We then searched for PRMT5 substrates using iTRAQ analysis of cytosolic and nuclear protein extracts from oligodendrocyte lineage cells with PRMT5 knocked down compared to control cells, immunoprecipitated with antibodies recognizing symmetrically methylated arginine residues. We only analyzed peptides with symmetrically methylated arginine residues in control, but not in PRMT5 knockdown cells. We then obtained the proteins corresponding to those peptides and eliminated from the results any molecule whose transcripts we had previously reported to be downregulated in Prmt5 knockdown cells (Scaglione et al., 2018). This left us with the identification of 57 protein substrates identified in the nuclear and cytosolic extracts. In common with many cell lines (Musiani et al., 2019; Radzisheuskaya et al., 2019; Li et al., 2021; Mulvaney et al., 2021), we detected the majority of PRMT5 substrates involved in RNA splicing and processing. Among the common PRMT5 substrates (Musiani et al., 2019; Radzisheuskaya et al., 2019; Li et al., 2021; Mulvaney et al., 2021), we identified: ROA1, a protein regulating translation at the internal ribosomal entry site (Gao et al., 2017), the ribosomal protein RS10, whose arginine methylation is essential for proper ribosome assembly, and the zinc-finger protein ZN326, enriched in the oligodendrocyte lineage (Zhang et al., 2014; Sharma et al., 2015) and regulated throughout development, with the highest expression in neuronal tissues in E11.5 embryos (Lee et al., 2000). ZN326 complexes with nuclear messenger ribonucleoproteins (mRNPs) and Deleted in Breast Cancer 1 (DBC1) to form the regulatory DBIRD complex. The DBIRD complex binds to RNA polymerase II (RNAPII) and regulates alternative splicing (exon skipping) by facilitating transcriptional elongation at junctions between introns and AT rich exons (Close et al., 2012; Rengasamy et al., 2017). By symmetrically methylating ZN326, PRMT5 ensures the exclusion of AT rich exons as their inclusion has profound destabilizing effects on RNA (Close et al., 2012; Rengasamy et al., 2017). ZN326 has also been reported to positively regulate the WNT pathway and HDAC transcription activities in glioma (Yu et al., 2019), both implicated in timing of oligodendrocyte development in the central nervous system (Marin-Husstege et al., 2002; Conway et al., 2012).

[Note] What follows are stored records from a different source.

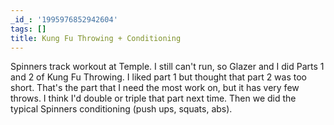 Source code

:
 ```yaml
---
_id_: '1995976852942604'
tags: []
title: Kung Fu Throwing + Conditioning
---
```


Spinners track workout at Temple. I still can't run, so Glazer and I did Parts 1 and 2 of Kung Fu Throwing. I liked part 1 but thought that part 2 was too short. That's the part that I need the most work on, but it has very few throws. I think I'd double or triple that part next time. Then we did the typical Spinners conditioning (push ups, squats, abs).
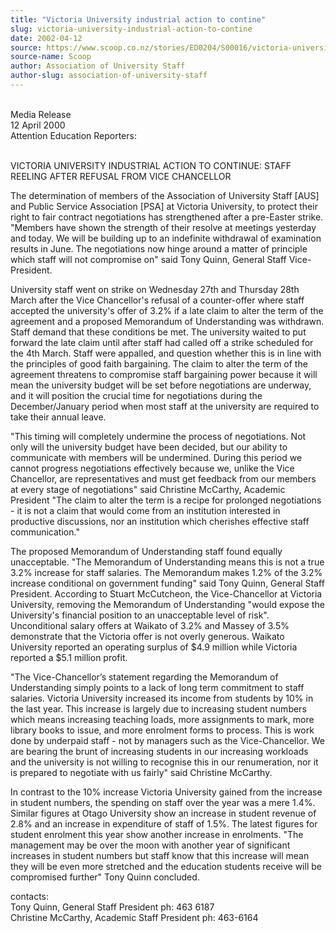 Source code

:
 ```yaml
---
title: "Victoria University industrial action to contine"
slug: victoria-university-industrial-action-to-contine
date: 2002-04-12
source: https://www.scoop.co.nz/stories/ED0204/S00016/victoria-university-industrial-action-to-contine.htm
source-name: Scoop
author: Association of University Staff
author-slug: association-of-university-staff
---
```


<p><br>Media Release<br>12 April 2000<br>Attention Education
Reporters:</p>

<p><br>VICTORIA UNIVERSITY INDUSTRIAL ACTION TO
CONTINUE: STAFF REELING AFTER REFUSAL FROM VICE
CHANCELLOR</p>

<p>The determination of members of the Association
of University Staff [AUS] and Public Service Association
[PSA] at Victoria University, to protect their right to fair
contract negotiations has strengthened after a pre-Easter
strike.  "Members have shown the strength of their resolve
at meetings yesterday and today.  We will be building up to
an indefinite withdrawal of examination results in June. 
The negotiations now hinge around a matter of principle
which staff will not compromise on" said Tony Quinn, General
Staff Vice-President.<p>

<p>University staff went on strike on
Wednesday 27th and Thursday 28th March after the Vice
Chancellor's refusal of a counter-offer where staff accepted
the university's offer of 3.2% if a late claim to alter the
term of the agreement and a proposed Memorandum of
Understanding was withdrawn.  Staff demand that these
conditions be met.  The university waited to put forward the
late claim until after staff had called off a strike
scheduled for the 4th March.  Staff were appalled, and
question whether this is in line with the principles of good
faith bargaining. The claim to alter the term of the
agreement threatens to compromise staff bargaining power
because it will mean the university budget will be set
before negotiations are underway, and it will position the
crucial time for negotiations during the December/January
period when most staff at the university are required to
take their annual leave.<p>
<p>"This timing will completely
undermine the process of negotiations.  Not only will the
university budget have been decided, but our ability to
communicate with members will be undermined.  During this
period we cannot progress negotiations effectively because
we, unlike the Vice Chancellor, are representatives and must
get feedback from our members at every stage of
negotiations" said Christine McCarthy, Academic President
"The claim to alter the term is a recipe for prolonged
negotiations - it is not a claim that would come from an
institution interested in productive discussions, nor an
institution which cherishes effective staff
communication."</p>

<p>The proposed Memorandum of Understanding
staff found equally unacceptable.  "The Memorandum of
Understanding means this is not a true 3.2% increase for
staff salaries.  The Memorandum makes 1.2% of the 3.2%
increase conditional on government funding" said Tony Quinn,
General Staff President.  According to Stuart McCutcheon,
the Vice-Chancellor at Victoria University, removing the
Memorandum of Understanding "would expose the University's
financial position to an unacceptable level of risk". 
Unconditional salary offers at Waikato of 3.2% and Massey of
3.5% demonstrate that the Victoria offer is not overly
generous.  Waikato University reported an operating surplus
of $4.9 million while Victoria reported a $5.1 million
profit.</p>

<p>"The Vice-Chancellor’s statement regarding the
Memorandum of Understanding simply points to a lack of long
term commitment to staff salaries.  Victoria University
increased its income from students by 10% in the last year. 
This increase is largely due to increasing student numbers
which means increasing teaching loads, more assignments to
mark, more library books to issue, and more enrolment forms
to process.  This is work done by underpaid staff - not by
managers such as the Vice-Chancellor.  We are bearing the
brunt of increasing students in our increasing workloads and
the university is not willing to recognise this in our
renumeration, nor it is prepared to negotiate with us
fairly"  said Christine McCarthy.<p>

<p>In contrast to the 10%
increase Victoria University gained from the increase in
student numbers, the spending on staff over the year was a
mere 1.4%.  Similar figures at Otago University show an
increase in student revenue of 2.8% and an increase in
expenditure of staff of 1.5%.  The latest figures for
student enrolment this year show another increase in
enrolments.  "The management may be over the moon with
another year of significant increases in student numbers but
staff know that this increase will mean they will be even
more stretched and the education students receive will be
compromised further" Tony Quinn
concluded.</p>

<p>contacts:<br>Tony Quinn, General Staff
President ph: 463 6187<br>Christine McCarthy, Academic Staff
President ph:
463-6164<br><p>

Among the protein substrates uniquely identified in the oligodendrocyte lineage cells we found several proteins enriched in neural tissue, such as chromatin remodeling protein BAZ1A, the ATP-dependent helicase DHX9 and several molecules regulating the microtubule and actin cytoskeleton, including WASL, BORG5, and NDE1. We also detected HNRPD, a component of a family of proteins regulating the maturation of the heterogeneous nuclear RNAs (hnRNAs) into messenger RNAs (mRNA) and their subsequent translation (Geuens et al., 2016). Due to its affinity of for AU-rich mRNA-destabilizing sequence in the 3′-UTR region of mRNA, HNRPD is thought to regulate mRNA decay (Fialcowitz et al., 2005), such as the half-life of immediate-early genes and the circadian regulation of circadian rhythm genes, such as Cry and Per (Kojima et al., 2011).
PRC2C, an RNA-binding protein seen in few studies (Baltz et al., 2012; Castello et al., 2012, 2016), is an additional PRMT5 substrate that is unique to oligodendrocyte lineage cells. In a recent study in neural cells, PRC2C and PRC2A were both identified as novel readers of N6-methyladenosine (m6A), a methylated adenosine modification in mRNA (Wu et al., 2019). While the role of PRC2C protein in oligodendrocyte lineage cells is yet to be investigated, a closely related protein, PRC2A has been shown to control oligodendroglial specification and myelination (Wu et al., 2019).
In summary, our data suggest a critical role of PRMT5 in regulating mRNA metabolism, but also transcription and translation. A potential limitation of our analysis is the focus on PRMT5 substrates in the cytosolic and nuclear fractions of oligodendrocyte lineage cells, thereby leaving out substrates potentially enriched in other subcellular compartments (such as the plasma membranes or internal organelles). A notable example is the membrane associated PDGFRα, previously identified as PRMT5 target in OPCs (Calabretta et al., 2018). Overall, future studies will be needed to fully elucidate the role of arginine methylation in brain health and in disease states.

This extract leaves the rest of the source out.